▶ [What you are asked to do]: Your answer should consist of the lines in the data below that contain "structural".
Start of Given records
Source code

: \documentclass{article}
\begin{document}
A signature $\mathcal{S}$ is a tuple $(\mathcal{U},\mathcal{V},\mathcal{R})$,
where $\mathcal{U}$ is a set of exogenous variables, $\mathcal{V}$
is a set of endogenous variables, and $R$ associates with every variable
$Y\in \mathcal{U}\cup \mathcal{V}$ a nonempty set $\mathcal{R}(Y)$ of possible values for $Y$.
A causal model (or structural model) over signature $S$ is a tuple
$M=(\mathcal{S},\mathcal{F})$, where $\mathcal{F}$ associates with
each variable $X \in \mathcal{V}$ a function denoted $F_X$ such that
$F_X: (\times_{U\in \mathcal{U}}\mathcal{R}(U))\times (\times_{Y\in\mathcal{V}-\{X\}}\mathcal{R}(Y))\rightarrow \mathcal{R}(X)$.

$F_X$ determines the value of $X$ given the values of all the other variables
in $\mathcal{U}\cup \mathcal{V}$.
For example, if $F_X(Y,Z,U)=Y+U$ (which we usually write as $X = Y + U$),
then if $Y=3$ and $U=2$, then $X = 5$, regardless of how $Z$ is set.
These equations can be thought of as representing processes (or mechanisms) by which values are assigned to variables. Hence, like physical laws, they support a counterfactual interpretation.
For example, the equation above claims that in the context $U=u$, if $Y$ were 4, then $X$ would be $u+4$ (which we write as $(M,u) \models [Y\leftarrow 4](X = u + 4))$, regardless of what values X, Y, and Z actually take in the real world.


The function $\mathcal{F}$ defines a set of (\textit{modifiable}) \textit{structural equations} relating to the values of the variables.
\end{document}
End of Given records
▶ [Answer]:
A causal model (or structural model) over signature $S$ is a tuple
The function $\mathcal{F}$ defines a set of (\textit{modifiable}) \textit{structural equations} relating to the values of the variables.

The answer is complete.